Но еще до суда мы виделись с Анной один раз, когда в день моей выписки я получил разрешение

посетить ее в камере ожидания. Она вышла ко мне вместе с дежурным, уже облаченная в

полосатую рубаху, неряшливая и бледная. Она не ожидала увидеть меня. Быстро замаскировав

удивление под терпеливой холодностью, она присела напротив, и дежурный засек пять минут

нашего свидания.

- Зачем ты пришел? - дрожащим голосом спросила Анна. - Поглумиться надо мной хочешь, да?

- Нет, вовсе нет. Я просто захотел навестить тебя.

Я взял ее руку, но она вырвалась и отодвинулась от меня подальше. В этой полутемной комнате

ее огрызающееся лицо напомнило мне лицо Сиэля. Никогда не обращал внимания, что они так

похожи.

- Ну что, навестил? - бросила сестра. Я нахмурился:

- Я же сам к тебе пришел, зачем ты меня прогоняешь?

- Тебе мало того, что ты будешь глазеть на меня такую с места потерпевшего?

- Я не буду участвовать в суде.

Анна вскинула на меня глаза. "Ка-а-ак, ты не будешь?" - не верил ее взгляд.

- Очень смешно, Себастьян, - проворчала она.

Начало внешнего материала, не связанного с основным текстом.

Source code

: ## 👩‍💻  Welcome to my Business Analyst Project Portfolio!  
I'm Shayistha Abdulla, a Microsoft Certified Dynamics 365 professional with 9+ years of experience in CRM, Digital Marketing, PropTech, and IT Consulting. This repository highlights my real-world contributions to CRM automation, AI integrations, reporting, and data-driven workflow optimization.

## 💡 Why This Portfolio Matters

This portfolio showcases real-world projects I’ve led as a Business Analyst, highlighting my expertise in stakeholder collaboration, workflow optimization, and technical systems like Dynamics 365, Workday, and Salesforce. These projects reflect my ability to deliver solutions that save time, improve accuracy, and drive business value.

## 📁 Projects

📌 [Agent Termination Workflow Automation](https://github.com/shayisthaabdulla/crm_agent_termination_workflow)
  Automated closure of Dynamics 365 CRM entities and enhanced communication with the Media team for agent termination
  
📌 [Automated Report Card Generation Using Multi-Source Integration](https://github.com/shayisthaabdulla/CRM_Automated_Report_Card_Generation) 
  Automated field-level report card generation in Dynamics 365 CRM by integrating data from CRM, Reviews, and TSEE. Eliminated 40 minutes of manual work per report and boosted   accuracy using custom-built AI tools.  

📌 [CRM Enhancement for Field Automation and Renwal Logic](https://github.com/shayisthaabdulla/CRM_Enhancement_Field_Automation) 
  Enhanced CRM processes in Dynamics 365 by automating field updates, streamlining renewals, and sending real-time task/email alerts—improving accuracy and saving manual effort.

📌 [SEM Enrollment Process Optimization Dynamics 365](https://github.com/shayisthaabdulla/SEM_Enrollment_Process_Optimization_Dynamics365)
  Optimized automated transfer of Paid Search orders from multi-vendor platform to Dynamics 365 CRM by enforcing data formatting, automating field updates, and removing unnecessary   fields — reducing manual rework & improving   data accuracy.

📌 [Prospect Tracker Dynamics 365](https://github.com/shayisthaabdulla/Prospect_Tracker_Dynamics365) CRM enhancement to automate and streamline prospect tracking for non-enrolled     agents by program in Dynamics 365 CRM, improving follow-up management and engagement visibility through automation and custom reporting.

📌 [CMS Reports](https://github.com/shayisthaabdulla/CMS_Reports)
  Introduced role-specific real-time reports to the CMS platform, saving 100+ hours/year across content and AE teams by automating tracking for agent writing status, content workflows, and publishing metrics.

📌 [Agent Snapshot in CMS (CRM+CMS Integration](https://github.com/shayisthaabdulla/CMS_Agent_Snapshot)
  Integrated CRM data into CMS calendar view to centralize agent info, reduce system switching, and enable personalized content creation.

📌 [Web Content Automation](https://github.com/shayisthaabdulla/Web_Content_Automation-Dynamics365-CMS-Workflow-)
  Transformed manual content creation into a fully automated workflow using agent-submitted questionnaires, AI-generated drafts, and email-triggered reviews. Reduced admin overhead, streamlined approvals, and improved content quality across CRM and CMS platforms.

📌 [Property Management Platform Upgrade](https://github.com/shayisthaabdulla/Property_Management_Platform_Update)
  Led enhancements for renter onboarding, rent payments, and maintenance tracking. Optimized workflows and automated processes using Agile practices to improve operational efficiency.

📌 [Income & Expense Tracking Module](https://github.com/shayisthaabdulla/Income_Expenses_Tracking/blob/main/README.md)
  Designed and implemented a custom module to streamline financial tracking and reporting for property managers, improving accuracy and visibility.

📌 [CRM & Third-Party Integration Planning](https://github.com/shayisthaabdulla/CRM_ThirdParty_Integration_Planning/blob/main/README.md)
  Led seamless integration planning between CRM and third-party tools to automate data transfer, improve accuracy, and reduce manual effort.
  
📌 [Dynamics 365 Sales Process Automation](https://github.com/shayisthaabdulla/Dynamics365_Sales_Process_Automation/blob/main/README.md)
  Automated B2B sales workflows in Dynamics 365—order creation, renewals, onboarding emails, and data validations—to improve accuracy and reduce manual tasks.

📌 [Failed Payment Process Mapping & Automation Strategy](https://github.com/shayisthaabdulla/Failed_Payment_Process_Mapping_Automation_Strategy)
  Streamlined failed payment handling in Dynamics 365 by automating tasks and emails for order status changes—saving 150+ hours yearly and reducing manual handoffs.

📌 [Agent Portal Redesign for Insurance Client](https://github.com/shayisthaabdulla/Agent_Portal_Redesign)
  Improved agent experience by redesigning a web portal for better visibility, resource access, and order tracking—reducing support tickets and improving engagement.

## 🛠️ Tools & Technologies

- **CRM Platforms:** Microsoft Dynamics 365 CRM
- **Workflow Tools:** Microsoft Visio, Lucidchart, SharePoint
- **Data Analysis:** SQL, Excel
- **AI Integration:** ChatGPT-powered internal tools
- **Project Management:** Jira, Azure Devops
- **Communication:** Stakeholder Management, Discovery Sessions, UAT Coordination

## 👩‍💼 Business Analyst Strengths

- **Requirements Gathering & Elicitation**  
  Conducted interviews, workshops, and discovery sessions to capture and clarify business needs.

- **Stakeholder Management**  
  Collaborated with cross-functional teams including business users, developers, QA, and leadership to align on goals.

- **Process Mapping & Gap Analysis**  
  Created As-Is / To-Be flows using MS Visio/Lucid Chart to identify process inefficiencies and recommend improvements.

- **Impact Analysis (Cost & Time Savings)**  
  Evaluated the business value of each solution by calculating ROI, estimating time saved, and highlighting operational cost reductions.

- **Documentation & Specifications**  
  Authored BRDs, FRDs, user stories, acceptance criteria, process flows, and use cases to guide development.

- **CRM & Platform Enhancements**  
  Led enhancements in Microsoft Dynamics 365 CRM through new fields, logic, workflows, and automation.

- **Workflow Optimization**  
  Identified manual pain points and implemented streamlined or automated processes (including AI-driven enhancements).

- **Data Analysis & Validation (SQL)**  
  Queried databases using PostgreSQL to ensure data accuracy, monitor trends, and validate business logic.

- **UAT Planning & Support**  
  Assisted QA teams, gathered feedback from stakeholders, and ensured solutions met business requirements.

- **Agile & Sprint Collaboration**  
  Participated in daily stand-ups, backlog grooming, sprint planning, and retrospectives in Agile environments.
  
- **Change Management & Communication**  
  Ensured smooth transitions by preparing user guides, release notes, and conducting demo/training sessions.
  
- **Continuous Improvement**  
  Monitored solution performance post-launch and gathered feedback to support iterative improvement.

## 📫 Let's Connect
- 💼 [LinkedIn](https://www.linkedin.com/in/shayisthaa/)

- Это не шутка, - спокойно сказал я. - Если хочешь, я вообще не приду на суд.

- Ты сам так решил или тебя уговорили? - спросила она с грустной усмешкой.

- Тот, кто мог бы меня уговорить, сам дал свидетельские показания полиции.

- Сиэль доложил на меня? На свою тетушку?

Теперь она не верила и этому, но я все же кивнул.

- Где он сейчас? - Анна сама схватила и стиснула мою ладонь. - Я хочу с ним поговорить.

- Боюсь, что он не захочет с тобой разговаривать. К тому же, его могут сюда не пустить в силу

возраста.

- Ты чего-то наговорил ему?

Это свидание уже напоминало мне своей напряженностью все ту же незабываемую встречу в

подворотне.

- Я только сказал, что в меня стреляла именно ты, а не Сатклифф, - пояснил я. - Остальные выводы

он сделал сам.

- Теперь он не узнает всей правды, - Анна как будто всхлипнула и бросила мою руку. - Не будешь

же ты сам себя выдавать!

- Сестренка, скажи мне только одно: как и зачем ты поддалась этому крашенному психу? Чего он

тебе такого наобещал?

- Вот зачем ты опять переводишь тему?! - оскорбилась она и отвернулась. - Ничего он мне не

обещал! Я уже и не помню! И меня, кстати, тоже интересует, как Сиэль поддался другому

крашенному психу!

Она вновь повернулась и уставилась в мои непроницаемые бесстыжие глаза.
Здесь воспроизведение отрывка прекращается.